Revanche für 2014: Brasilien fährt verwandelt nach Russland
Im Stadion von Mineirão, Schauplatz des 1:7 gegen Deutschland bei der Heim-WM vor vier Jahren, kam es vor kurzem zu einer Art Vergangenheitsbewältigung: Das Tornetz, in das Deutschland in der ersten Halbzeit fünf Treffer gelegt hatte, wurde in 8150 Stücke zerteilt. Jedes ist zum an das Ergebnis angelehnten Preis von 71 Euro zu kaufen. Ziel der Aktion ist es, 500.000 Euro für wohltätige Zwecke zu sammeln – und die bösen Erinnerungen von damals in etwas Positives umzuwandeln.

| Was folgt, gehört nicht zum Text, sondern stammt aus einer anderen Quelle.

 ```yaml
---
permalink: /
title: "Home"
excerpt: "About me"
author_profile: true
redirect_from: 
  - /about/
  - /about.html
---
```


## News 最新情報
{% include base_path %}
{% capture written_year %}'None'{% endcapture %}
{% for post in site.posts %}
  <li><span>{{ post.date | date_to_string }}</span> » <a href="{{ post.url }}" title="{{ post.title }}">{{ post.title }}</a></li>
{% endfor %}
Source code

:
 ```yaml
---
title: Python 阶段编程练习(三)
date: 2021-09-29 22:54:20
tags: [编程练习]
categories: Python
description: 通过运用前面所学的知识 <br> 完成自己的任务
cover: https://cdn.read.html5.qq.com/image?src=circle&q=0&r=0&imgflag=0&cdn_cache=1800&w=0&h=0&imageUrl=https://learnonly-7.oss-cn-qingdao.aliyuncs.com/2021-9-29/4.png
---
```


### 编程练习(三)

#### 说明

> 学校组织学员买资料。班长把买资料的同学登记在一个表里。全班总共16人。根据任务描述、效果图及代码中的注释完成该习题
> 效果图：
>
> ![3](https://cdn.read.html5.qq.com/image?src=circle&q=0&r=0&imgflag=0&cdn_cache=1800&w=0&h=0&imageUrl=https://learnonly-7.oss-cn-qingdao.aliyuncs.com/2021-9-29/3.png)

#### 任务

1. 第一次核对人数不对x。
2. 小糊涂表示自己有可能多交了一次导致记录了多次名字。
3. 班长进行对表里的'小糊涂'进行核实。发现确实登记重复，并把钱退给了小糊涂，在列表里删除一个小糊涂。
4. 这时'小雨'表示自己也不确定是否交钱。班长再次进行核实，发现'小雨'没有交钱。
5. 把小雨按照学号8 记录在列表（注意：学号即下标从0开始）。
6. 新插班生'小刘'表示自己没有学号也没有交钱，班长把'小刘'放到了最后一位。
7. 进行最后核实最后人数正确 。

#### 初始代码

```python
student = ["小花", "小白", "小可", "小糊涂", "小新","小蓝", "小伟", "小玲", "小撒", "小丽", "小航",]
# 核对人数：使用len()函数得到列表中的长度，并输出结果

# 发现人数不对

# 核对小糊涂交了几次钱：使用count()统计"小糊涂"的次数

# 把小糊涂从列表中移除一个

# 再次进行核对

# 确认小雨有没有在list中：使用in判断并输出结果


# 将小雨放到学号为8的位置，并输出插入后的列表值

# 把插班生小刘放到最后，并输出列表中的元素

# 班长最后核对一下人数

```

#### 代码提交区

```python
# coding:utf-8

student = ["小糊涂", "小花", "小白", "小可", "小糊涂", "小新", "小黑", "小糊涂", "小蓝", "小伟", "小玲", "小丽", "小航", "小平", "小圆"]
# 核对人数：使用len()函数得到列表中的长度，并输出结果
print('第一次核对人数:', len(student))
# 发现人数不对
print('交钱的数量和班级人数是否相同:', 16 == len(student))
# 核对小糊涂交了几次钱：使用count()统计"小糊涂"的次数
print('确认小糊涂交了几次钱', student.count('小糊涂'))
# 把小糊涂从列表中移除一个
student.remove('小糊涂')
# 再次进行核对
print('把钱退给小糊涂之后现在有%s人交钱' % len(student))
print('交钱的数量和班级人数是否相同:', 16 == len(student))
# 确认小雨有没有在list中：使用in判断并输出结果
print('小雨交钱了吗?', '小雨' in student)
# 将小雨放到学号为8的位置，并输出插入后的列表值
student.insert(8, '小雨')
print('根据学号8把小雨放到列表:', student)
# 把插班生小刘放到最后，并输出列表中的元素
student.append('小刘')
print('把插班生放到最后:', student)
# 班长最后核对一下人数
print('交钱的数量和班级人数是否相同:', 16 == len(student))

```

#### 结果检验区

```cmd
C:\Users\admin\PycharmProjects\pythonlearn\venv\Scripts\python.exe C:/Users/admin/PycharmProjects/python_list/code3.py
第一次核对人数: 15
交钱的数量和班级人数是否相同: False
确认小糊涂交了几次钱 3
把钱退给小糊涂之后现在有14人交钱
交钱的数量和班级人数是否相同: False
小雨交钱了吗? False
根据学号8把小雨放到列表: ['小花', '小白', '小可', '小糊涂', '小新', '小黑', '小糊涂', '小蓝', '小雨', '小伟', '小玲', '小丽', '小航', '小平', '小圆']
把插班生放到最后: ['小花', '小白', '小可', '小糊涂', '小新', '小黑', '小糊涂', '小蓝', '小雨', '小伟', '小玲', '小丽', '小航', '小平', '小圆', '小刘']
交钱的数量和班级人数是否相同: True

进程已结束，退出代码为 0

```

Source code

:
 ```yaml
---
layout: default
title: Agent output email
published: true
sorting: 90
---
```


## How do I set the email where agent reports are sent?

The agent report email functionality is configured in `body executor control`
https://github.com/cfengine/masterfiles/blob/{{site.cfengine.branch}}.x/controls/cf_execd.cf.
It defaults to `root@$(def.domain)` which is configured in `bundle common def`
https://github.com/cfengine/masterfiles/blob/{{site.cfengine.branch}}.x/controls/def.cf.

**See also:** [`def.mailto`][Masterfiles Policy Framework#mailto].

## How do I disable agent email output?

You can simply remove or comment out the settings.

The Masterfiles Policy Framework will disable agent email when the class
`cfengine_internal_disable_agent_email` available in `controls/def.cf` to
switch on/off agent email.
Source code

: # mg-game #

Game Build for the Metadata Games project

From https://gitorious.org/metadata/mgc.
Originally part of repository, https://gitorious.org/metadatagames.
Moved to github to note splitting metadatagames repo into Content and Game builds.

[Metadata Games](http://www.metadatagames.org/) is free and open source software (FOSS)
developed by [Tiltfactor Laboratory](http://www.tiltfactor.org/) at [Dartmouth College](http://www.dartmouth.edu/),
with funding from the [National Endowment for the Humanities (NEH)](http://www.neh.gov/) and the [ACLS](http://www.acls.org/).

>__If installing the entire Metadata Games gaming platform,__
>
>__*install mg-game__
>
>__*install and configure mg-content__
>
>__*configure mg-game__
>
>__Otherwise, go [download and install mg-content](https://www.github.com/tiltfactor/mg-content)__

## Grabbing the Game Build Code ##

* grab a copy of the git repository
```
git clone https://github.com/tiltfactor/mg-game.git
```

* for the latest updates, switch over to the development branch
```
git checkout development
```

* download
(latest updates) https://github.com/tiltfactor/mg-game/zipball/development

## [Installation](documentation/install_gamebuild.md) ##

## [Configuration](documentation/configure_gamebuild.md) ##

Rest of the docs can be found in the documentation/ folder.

Umwandlung ist generell ein Zauberwort, dem sich der brasilianische Fußball nach dem Debakel verschrieben hat. Nur fünf Spieler, die vor vier Jahren im WM-Kader standen, sind auch in Russland mit von der Partie. Noch wichtiger war aber vielleicht der Wechsel auf dem Trainerposten. Der Teamchef Adenor Leonardo Bachi, genannt Tite, ist seit 2016 im Amt und hat aus dem taktisch oft undisziplinierten brasilianischen Team eine kompakte Einheit geformt.
Überzeugter Europäer
Tite hat sich in Brasilien vor allem als Trainer von Corinthians einen Namen gemacht. Mit dem Verein aus São Paolo gewann er zwei Meisterschaften und holte 2012 im Finale gegen Chelsea den Weltpokal. Tite gilt als Verfechter der europäischen Spielweise. Er führte bei der Seleção ein flexibleres 4-3-3 ein und verabschiedete sich damit von der langjährigen Tradition der Doppelsechs. Die Systemumstellung ging auf: Brasilien war das erste Team, das sich für Russland qualifiziert hat. In den vergangenen zwanzig Partien kassierten die Südamerikaner nur fünf Gegentore.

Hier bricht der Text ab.